David Bradley Olsen of Henson & Efron has represented them all, including Brock Lesnar, the professional wrestler and ultimate fighting contender.

QIn layman's language, what is a noncompete agreement?

AA contract usually entered into between an employer and employee, or seller of a business, that prohibits the employee from certain activities, such as selling competing products or working for a competing company.

QAre they negotiable?

AIt depends upon your bargaining power and whether you are a ''star'' employee.

QLet's talk about a star in the world of wrestling and ultimate fighting, Brock Lesnar, your client, and his breakup a few years back with World Wrestling Entertainment (WWE).

ABrock was a Big 10 champion wrestler at the University of Minnesota and wanted to become a pro, and the biggest show was the WWE. We got him into WWE and he worked there for a few years and decided, because of the lifestyle, working 300-plus days, never time to heal injuries ... he asked for a release. The company said "sure."
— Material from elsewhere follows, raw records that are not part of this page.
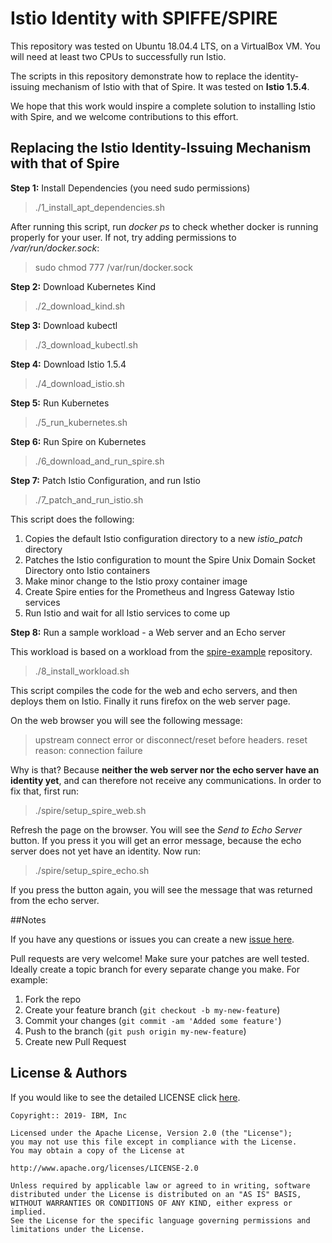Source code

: # Istio Identity with SPIFFE/SPIRE
This repository was tested on Ubuntu 18.04.4 LTS, on a VirtualBox VM.
You will need at least two CPUs to successfully run Istio.

The scripts in this repository demonstrate how to replace the identity-issuing mechanism of Istio with that
of Spire. It was tested on **Istio 1.5.4**.

We hope that this work would inspire a complete solution to installing Istio with Spire, and we welcome contributions to this effort.

## Replacing the Istio Identity-Issuing Mechanism with that of Spire

**Step 1:** Install Dependencies (you need sudo permissions)
> ./1_install_apt_dependencies.sh

After running this script, run *docker ps* to check whether docker is running properly for your user. If not, try adding permissions to */var/run/docker.sock*:
> sudo chmod 777 /var/run/docker.sock

**Step 2:** Download Kubernetes Kind
> ./2_download_kind.sh

**Step 3:** Download kubectl
> ./3_download_kubectl.sh

**Step 4:** Download Istio 1.5.4
> ./4_download_istio.sh

**Step 5:** Run Kubernetes
> ./5_run_kubernetes.sh

**Step 6:** Run Spire on Kubernetes
> ./6_download_and_run_spire.sh

**Step 7:** Patch Istio Configuration, and run Istio
> ./7_patch_and_run_istio.sh

This script does the following:
1. Copies the default Istio configuration directory to a new *istio_patch* directory
1. Patches the Istio configuration to mount the Spire Unix Domain Socket Directory onto Istio containers
1. Make minor change to the Istio proxy container image
1. Create Spire enties for the Prometheus and Ingress Gateway Istio services
1. Run Istio and wait for all Istio services to come up

**Step 8:** Run a sample workload - a Web server and an Echo server

This workload is based on a workload from the [spire-example](https://github.com/spiffe/spire-examples/tree/master/examples/envoy) repository.
> ./8_install_workload.sh

This script compiles the code for the web and echo servers, and then deploys them on Istio. Finally it runs firefox on the web server page.

On the web browser you will see the following message:
> upstream connect error or disconnect/reset before headers. reset reason: connection failure

Why is that? Because **neither the web server nor the echo server have an identity yet**, and can therefore not receive any communications. In order to fix that, first run:
> ./spire/setup_spire_web.sh

Refresh the page on the browser. You will see the *Send to Echo Server* button. If you press it you will get an error message, because the echo server does not yet have an identity. Now run:
> ./spire/setup_spire_echo.sh

If you press the button again, you will see the message that was returned from the echo server.

##Notes

If you have any questions or issues you can create a new [issue here][issues].

Pull requests are very welcome! Make sure your patches are well tested.
Ideally create a topic branch for every separate change you make. For
example:

1. Fork the repo
2. Create your feature branch (`git checkout -b my-new-feature`)
3. Commit your changes (`git commit -am 'Added some feature'`)
4. Push to the branch (`git push origin my-new-feature`)
5. Create new Pull Request

<!-- License and Authors is optional here, but gives you the ability to highlight who is involed in the project -->
## License & Authors

If you would like to see the detailed LICENSE click [here](LICENSE).

```text
Copyright:: 2019- IBM, Inc

Licensed under the Apache License, Version 2.0 (the "License");
you may not use this file except in compliance with the License.
You may obtain a copy of the License at

http://www.apache.org/licenses/LICENSE-2.0

Unless required by applicable law or agreed to in writing, software
distributed under the License is distributed on an "AS IS" BASIS,
WITHOUT WARRANTIES OR CONDITIONS OF ANY KIND, either express or implied.
See the License for the specific language governing permissions and
limitations under the License.
```


[issues]: https://github.com/IBM/istio-spire/issues/new
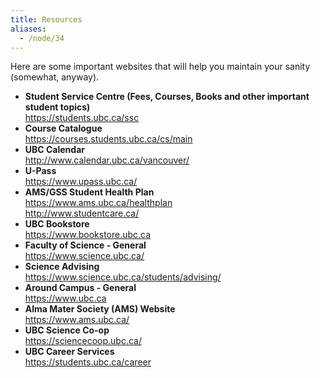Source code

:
 ```yaml
---
title: Resources
aliases:
  - /node/34
---
```


Here are some important websites that will help you maintain your sanity
(somewhat, anyway).

- **Student Service Centre (Fees, Courses, Books and other important student
  topics)** \
  https://students.ubc.ca/ssc
- **Course Catalogue** \
  https://courses.students.ubc.ca/cs/main
- **UBC Calendar** \
  http://www.calendar.ubc.ca/vancouver/
- **U-Pass** \
  https://www.upass.ubc.ca/
- **AMS/GSS Student Health Plan** \
  https://www.ams.ubc.ca/healthplan \
  http://www.studentcare.ca/
- **UBC Bookstore** \
  https://www.bookstore.ubc.ca
- **Faculty of Science - General** \
  https://www.science.ubc.ca/
- **Science Advising** \
  https://www.science.ubc.ca/students/advising/
- **Around Campus - General** \
  https://www.ubc.ca
- **Alma Mater Society (AMS) Website** \
  https://www.ams.ubc.ca/
- **UBC Science Co-op** \
  https://sciencecoop.ubc.ca/
- **UBC Career Services** \
  https://students.ubc.ca/career
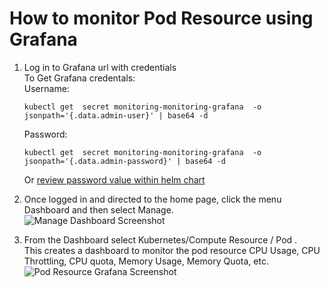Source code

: # How to monitor Pod Resource using Grafana

1. Log in to Grafana url with credentials \
    To Get Grafana credentals: \
    Username:
    ```
    kubectl get  secret monitoring-monitoring-grafana  -o jsonpath='{.data.admin-user}' | base64 -d
    ```
    Password:
    ```
    kubectl get  secret monitoring-monitoring-grafana  -o jsonpath='{.data.admin-password}' | base64 -d
    ```
    Or [review password value within helm chart](https://repo1.dso.mil/platform-one/big-bang/apps/core/monitoring/-/blob/main/chart/values.yaml#L708)

2.  Once logged in and directed to the home page, click  the menu Dashboard and then select  Manage. \
     ![Manage Dashboard Screenshot](docs/guides/prerequisites/grafana-dashboard-manage.webarchive)
3.  From the Dashboard  select Kubernetes/Compute Resource / Pod . \
     This creates a dashboard to monitor the pod resource CPU Usage, CPU Throttling, CPU quota, Memory Usage, Memory Quota, etc. \
     ![Pod Resource Grafana Screenshot](docs/guides/prerequisites/grafana-dashboard.webarchive)

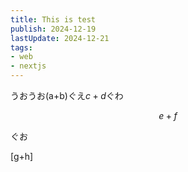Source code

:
 ```yaml
---
title: This is test
publish: 2024-12-19
lastUpdate: 2024-12-21
tags:
- web
- nextjs
---
```


うおうお\(a+b\)ぐえ$c+d$ぐわ

$$e+f$$

ぐお

\[g+h\]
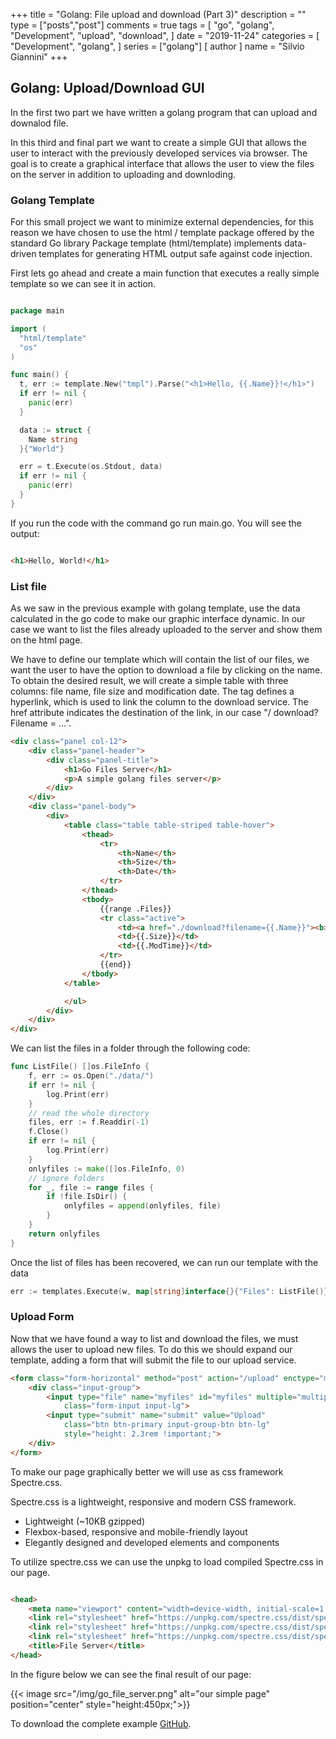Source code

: +++
title = "Golang: File upload and download (Part 3)" 
description = ""
type = ["posts","post"]
comments = true
tags = [
    "go",
    "golang",
    "Development",
    "upload",
    "download",
]
date = "2019-11-24"
categories = [
    "Development",
    "golang",
]
series = ["golang"]
[ author ]
  name = "Silvio Giannini"
+++

## Golang: Upload/Download GUI
In the first two part we have written a golang program that can upload and downalod file. 

In this third and final part we want to create a simple GUI that allows the user to interact with the previously developed services via browser.
The goal is to create a graphical interface that allows the user to view the files on the server in addition to uploading and downloding.

### Golang Template

For this small project we want to minimize external dependencies, for this reason we have chosen to use the html / template package offered by the standard Go library
Package template (html/template) implements data-driven templates for generating HTML output safe against code injection.

First lets go ahead and create a main function that executes a really simple template so we can see it in action.

```go

package main

import (
  "html/template"
  "os"
)

func main() {
  t, err := template.New("tmpl").Parse("<h1>Hello, {{.Name}}!</h1>")
  if err != nil {
    panic(err)
  }

  data := struct {
    Name string
  }{"World"}

  err = t.Execute(os.Stdout, data)
  if err != nil {
    panic(err)
  }
}
```

If you run the code with the command go run main.go. You will see the output:

```html

<h1>Hello, World!</h1>
```

### List file

As we saw in the previous example with golang template, use the data calculated in the go code to make our graphic interface dynamic. In our case we want to list the files already uploaded to the server and show them on the html page.

We have to define our template which will contain the list of our files, we want the user to have the option to download a file by clicking on the name.
To obtain the desired result, we will create a simple table with three columns: file name, file size and modification date.
The <a> tag defines a hyperlink, which is used to link the column to the download service. The href attribute indicates the destination of the link, in our case "/ download? Filename = ...".

```html
<div class="panel col-12">
    <div class="panel-header">
        <div class="panel-title">
            <h1>Go Files Server</h1>
            <p>A simple golang files server</p>
        </div>
    </div>
    <div class="panel-body">
        <div>
            <table class="table table-striped table-hover">
                <thead>
                    <tr>
                        <th>Name</th>
                        <th>Size</th>
                        <th>Date</th>
                    </tr>
                </thead>
                <tbody>
                    {{range .Files}}
                    <tr class="active">
                        <td><a href="./download?filename={{.Name}}"><b>{{.Name }}</b> </a></td>
                        <td>{{.Size}}</td>
                        <td>{{.ModTime}}</td>
                    </tr>
                    {{end}}
                </tbody>
            </table>

            </ul>
        </div>
    </div>
</div>

```

We can list the files in a folder through the following code:

```go
func ListFile() []os.FileInfo {
	f, err := os.Open("./data/")
	if err != nil {
		log.Print(err)
    }
    // read the whole directory
	files, err := f.Readdir(-1)
	f.Close()
	if err != nil {
		log.Print(err)
	}
	onlyfiles := make([]os.FileInfo, 0)
    // ignore folders
	for _, file := range files {
		if !file.IsDir() {
			onlyfiles = append(onlyfiles, file)
		}
	}
	return onlyfiles
}
```

Once the list of files has been recovered, we can run our template with the data

```go
err := templates.Execute(w, map[string]interface{}{"Files": ListFile()})
```


### Upload Form

Now that we have found a way to list and download the files, we must allows the user to upload new files.
To do this we should expand our template, adding a form that will submit the file to our upload service.

```html
<form class="form-horizontal" method="post" action="/upload" enctype="multipart/form-data">
    <div class="input-group">
        <input type="file" name="myfiles" id="myfiles" multiple="multiple"
            class="form-input input-lg">
        <input type="submit" name="submit" value="Upload"
            class="btn btn-primary input-group-btn btn-lg"
            style="height: 2.3rem !important;">
    </div>
</form>
```

To make our page graphically better we will use as css framework Spectre.css.

Spectre.css is a lightweight, responsive and modern CSS framework.

* Lightweight (~10KB gzipped) 
* Flexbox-based, responsive and mobile-friendly layout
* Elegantly designed and developed elements and components

To utilize spectre.css we can use the unpkg to load compiled Spectre.css in our page.

```html

<head>
	<meta name="viewport" content="width=device-width, initial-scale=1.0">
	<link rel="stylesheet" href="https://unpkg.com/spectre.css/dist/spectre.min.css">
	<link rel="stylesheet" href="https://unpkg.com/spectre.css/dist/spectre-exp.min.css">
	<link rel="stylesheet" href="https://unpkg.com/spectre.css/dist/spectre-icons.min.css">
	<title>File Server</title>
</head>
```

In the figure below we can see the final result of our page:

{{< image src="/img/go_file_server.png" alt="our simple page" position="center" style="height:450px;">}}


To download the complete example [GitHub](https://github.com/sil-vio/golang-file-server).


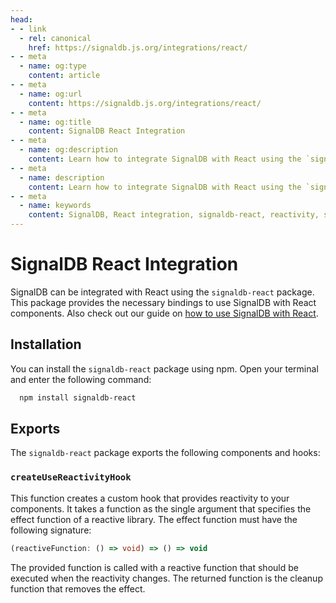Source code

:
 ```yaml
---
head:
- - link
  - rel: canonical
    href: https://signaldb.js.org/integrations/react/
- - meta
  - name: og:type
    content: article
- - meta
  - name: og:url
    content: https://signaldb.js.org/integrations/react/
- - meta
  - name: og:title
    content: SignalDB React Integration
- - meta
  - name: og:description
    content: Learn how to integrate SignalDB with React using the `signaldb-react` package and how to add signal-based reactivity to your React components.
- - meta
  - name: description
    content: Learn how to integrate SignalDB with React using the `signaldb-react` package and how to add signal-based reactivity to your React components.
- - meta
  - name: keywords
    content: SignalDB, React integration, signaldb-react, reactivity, signals, JavaScript, TypeScript, React components, createUseReactivityHook, installation guide
---
```

# SignalDB React Integration

SignalDB can be integrated with React using the `signaldb-react` package. This package provides the necessary bindings to use SignalDB with React components.
Also check out our guide on [how to use SignalDB with React](/guides/react/).

## Installation

You can install the `signaldb-react` package using npm. Open your terminal and enter the following command:

```bash
  npm install signaldb-react
```

## Exports

The `signaldb-react` package exports the following components and hooks:

### `createUseReactivityHook`

This function creates a custom hook that provides reactivity to your components. It takes a function as the single argument that specifies the effect function of a reactive library.
The effect function must have the following signature:

```ts
(reactiveFunction: () => void) => () => void
```

The provided function is called with a reactive function that should be executed when the reactivity changes. The returned function is the cleanup function that removes the effect.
The release included a noncompetiton agreement that said for six years not only could he not work for a competing wrestling company but that he couldn't work anywhere in the world in any capacity in sports entertainment.

QWhat happened?

AWe concluded it was not enforceable for a number of reasons: length of time and the worldwide restriction. And it was ambiguous as to "sports entertainment." We went to federal court and asked for a declaratory judgement. WWE sued Brock for claimed breach of the agreement because he had sat in the audience at a wrestling match in Japan and he was introduced to the audience. After a year we reached an agreement. He had the right to go work for Ultimate Fighting Championship, where he works now, and any other fighting company.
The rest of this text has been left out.